The counterpart to Hestia , the stay-by- the-fire goddess, was Hermes the traveler-adventurer god, strikingly different from Hestia, but a very close friend and neighbor to her.they were a duo who were the best of friends who did not marry and likely would never have been compatible mates, so different were they.
I think I’ve got some humanoid (sub-godly) traits of each of these opposites and I am now traveling from Hermes-mode back into Hestia-mode for the preservation of body and soul.
I am not alone. The economy, you know has yanked the rug out from under many hard-working retirees. And the cruel winter just past, and the inability of this 74 year old body to spring back in the expected way it always has — it’s a rude surprise that happened in one winter’s time.
Mortality is a subject that comes into stunning focus maybe once or twice during most folks’ lives, especially when a “close call” happens or when a dear one dies. Most of the time we let the matter of death simmer quietly on the back burner to be dealt with “later.” It’s not number one on our list of favorite things to plan for. Once we have the matter of soul settled, we relax.
A winter like the once we just had in 2011-2012 brings the motality matter into sharp focus. When one has no way out of the cabin but to stumble down the moutainside a quarter mile in ice covered snow up to the knee caps, and one has a trick knee that will not operate properly on the downhill slope. It’s cllimbing down a steep slope so you can get to your car parked in a plowed area below. Then you dig out your car, and go to the store and get supplies. Then you park your car where it was before and get to carry the packages of supplies back up the mountain, and you have to stop every five steps to catch your breath.

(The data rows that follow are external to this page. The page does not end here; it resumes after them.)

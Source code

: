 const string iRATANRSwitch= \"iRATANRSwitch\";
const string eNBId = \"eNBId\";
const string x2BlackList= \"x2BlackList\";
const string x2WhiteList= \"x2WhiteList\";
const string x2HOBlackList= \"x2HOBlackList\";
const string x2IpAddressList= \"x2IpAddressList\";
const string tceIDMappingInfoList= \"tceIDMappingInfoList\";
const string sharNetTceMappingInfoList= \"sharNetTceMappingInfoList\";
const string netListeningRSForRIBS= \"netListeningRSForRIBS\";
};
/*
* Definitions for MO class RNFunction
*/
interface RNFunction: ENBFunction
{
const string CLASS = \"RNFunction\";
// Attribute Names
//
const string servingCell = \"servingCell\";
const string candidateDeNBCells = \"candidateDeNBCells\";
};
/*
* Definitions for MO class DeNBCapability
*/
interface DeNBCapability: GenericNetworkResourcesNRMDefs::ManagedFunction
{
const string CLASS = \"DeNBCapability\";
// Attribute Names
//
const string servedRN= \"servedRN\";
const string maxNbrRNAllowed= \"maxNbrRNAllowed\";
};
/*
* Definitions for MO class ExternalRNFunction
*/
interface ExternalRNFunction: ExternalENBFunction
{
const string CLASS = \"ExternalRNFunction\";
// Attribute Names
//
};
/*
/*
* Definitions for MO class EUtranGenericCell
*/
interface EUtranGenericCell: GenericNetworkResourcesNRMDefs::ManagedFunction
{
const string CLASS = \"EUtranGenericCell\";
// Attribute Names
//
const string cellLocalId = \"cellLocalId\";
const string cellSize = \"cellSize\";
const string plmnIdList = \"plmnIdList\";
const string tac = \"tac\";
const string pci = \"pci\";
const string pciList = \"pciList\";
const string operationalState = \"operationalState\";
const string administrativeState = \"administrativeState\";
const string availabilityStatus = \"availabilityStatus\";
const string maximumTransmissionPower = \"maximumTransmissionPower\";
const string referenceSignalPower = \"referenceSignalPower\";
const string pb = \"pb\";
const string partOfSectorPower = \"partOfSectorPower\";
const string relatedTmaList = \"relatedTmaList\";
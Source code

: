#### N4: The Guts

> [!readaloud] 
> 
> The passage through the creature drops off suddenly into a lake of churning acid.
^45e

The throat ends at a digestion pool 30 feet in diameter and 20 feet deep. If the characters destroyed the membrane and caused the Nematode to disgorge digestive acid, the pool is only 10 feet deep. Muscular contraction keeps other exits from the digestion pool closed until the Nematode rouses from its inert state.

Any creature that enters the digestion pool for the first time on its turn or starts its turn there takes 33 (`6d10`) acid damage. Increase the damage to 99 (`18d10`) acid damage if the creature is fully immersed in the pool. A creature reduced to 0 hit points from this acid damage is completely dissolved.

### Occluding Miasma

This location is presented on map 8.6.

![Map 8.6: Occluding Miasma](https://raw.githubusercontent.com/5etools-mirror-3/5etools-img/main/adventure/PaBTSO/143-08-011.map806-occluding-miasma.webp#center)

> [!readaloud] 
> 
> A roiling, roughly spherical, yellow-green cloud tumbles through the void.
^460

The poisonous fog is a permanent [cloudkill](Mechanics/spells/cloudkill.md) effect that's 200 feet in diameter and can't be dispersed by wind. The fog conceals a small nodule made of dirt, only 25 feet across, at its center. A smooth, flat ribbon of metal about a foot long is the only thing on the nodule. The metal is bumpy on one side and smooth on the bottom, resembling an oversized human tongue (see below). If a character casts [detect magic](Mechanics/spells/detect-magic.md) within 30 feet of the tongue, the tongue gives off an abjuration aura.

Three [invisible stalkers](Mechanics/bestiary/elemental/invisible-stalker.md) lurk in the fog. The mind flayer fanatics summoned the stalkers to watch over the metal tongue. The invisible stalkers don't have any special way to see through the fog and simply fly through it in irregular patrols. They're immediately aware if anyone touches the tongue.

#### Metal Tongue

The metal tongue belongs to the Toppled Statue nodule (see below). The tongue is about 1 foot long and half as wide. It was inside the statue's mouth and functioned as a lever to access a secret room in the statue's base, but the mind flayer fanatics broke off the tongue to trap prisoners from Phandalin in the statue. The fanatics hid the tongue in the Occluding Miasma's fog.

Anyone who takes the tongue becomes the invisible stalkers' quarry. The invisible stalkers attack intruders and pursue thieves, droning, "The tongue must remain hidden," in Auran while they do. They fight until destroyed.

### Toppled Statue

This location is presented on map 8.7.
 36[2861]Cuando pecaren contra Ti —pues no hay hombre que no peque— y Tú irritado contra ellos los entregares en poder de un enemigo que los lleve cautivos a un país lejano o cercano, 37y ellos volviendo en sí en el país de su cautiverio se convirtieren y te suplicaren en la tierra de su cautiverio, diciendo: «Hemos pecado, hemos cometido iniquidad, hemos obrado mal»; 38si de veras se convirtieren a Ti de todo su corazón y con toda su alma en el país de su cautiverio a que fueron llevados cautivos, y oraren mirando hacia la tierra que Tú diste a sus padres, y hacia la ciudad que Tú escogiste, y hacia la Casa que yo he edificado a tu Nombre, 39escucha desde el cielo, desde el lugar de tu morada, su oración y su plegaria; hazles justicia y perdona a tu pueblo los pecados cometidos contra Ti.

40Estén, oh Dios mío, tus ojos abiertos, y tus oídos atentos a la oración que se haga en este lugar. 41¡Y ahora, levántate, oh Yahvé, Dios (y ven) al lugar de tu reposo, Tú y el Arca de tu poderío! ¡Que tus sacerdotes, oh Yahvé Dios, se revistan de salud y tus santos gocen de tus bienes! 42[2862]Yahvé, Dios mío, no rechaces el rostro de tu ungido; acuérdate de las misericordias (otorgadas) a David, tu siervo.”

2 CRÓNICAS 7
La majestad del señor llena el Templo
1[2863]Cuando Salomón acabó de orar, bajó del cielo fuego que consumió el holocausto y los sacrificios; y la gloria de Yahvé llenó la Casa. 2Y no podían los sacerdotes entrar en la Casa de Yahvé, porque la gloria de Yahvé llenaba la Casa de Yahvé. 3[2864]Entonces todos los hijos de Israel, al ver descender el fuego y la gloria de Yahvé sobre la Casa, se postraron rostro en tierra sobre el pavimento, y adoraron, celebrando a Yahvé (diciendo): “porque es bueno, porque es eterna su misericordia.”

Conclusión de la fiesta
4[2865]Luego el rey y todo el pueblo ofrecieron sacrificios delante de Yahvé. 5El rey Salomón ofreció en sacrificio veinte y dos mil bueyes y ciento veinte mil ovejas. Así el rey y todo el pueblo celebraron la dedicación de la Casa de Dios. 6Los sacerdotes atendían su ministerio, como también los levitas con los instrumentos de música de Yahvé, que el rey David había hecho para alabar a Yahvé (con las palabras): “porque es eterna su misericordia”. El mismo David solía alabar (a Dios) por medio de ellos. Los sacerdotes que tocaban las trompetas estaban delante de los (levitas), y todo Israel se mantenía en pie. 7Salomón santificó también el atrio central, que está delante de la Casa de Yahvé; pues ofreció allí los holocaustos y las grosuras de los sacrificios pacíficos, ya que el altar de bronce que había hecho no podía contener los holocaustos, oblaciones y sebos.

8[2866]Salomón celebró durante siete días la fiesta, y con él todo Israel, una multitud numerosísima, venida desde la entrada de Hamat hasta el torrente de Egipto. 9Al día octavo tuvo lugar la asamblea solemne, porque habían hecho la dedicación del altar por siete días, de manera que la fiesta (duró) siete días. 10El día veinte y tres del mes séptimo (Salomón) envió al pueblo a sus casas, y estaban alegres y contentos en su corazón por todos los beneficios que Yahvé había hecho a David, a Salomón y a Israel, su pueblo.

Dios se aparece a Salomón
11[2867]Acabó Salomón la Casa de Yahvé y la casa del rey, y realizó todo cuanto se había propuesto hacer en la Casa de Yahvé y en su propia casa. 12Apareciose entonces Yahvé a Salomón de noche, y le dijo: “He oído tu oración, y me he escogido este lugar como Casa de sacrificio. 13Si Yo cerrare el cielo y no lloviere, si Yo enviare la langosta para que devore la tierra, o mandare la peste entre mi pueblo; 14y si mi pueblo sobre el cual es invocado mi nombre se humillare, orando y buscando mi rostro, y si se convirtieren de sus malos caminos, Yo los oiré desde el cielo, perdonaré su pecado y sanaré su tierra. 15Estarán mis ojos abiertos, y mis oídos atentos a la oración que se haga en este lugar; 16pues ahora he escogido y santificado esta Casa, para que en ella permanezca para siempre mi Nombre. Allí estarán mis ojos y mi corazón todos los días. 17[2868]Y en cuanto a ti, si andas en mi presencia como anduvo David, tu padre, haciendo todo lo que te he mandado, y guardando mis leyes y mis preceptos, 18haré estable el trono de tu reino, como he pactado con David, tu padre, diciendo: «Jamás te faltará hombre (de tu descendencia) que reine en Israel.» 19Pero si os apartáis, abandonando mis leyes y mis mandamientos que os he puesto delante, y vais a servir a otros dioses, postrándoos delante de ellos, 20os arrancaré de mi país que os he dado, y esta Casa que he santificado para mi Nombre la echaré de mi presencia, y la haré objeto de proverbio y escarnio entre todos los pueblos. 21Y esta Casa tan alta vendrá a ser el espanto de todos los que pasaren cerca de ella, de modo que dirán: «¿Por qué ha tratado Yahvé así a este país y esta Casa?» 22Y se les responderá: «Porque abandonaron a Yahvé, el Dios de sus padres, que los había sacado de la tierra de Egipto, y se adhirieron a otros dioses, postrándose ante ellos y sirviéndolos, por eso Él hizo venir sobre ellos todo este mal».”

This is not ordinary outdoor fun, it’s a real test of your physical plant, and my body did not pass it well at all. I really did feel as if I might die. I actually imagined that the local mountain lion might be considering me likely prey (wounded small mammal), and be planning his attack. I tried to make myself look big while bending over to catch my breath. I dragged my groceries rather than carry them, and I said loud things in all kinds of voices, mostly gruff. I tried to sound as big as God.
“Mom, we have to get you OUTTA there,” the kids said. And they were right.
So my primeval wonderland is standing out there looking in my big windows, looking at me with sad leaves and the birds are gone because I have weaned them away from regular feedings. The intimacy I have enjoyed with the forest spirits– plants and animals– is being stressed now with the reality that I am having to pack up my belongings and journey away from them.
I do remember that comforting hearth, and the groaning board, and the laughter and pranks of my dear ones around the room. And now my young are strong and seem to have endless energy to fix, and do, and make. Yes, I will, as they suggest, come there and stay a while.
The love has changed hands so often between me and my children, and has been so thoroughly tested by fire and has come through stronger because of it, that I am secure in the bond, and content to lay aside my traveling cases and rest at their hearth and learn their new foods and teach their new generation the old stories.
They can afford me, they say, and I can come and rest there until my strength returns so that I can at least do the things I do well. They will do the things that are too much for me now. And it is with honor that they receive me at their table.
“Mom, you did the same for us for such a long time. You taught us how.”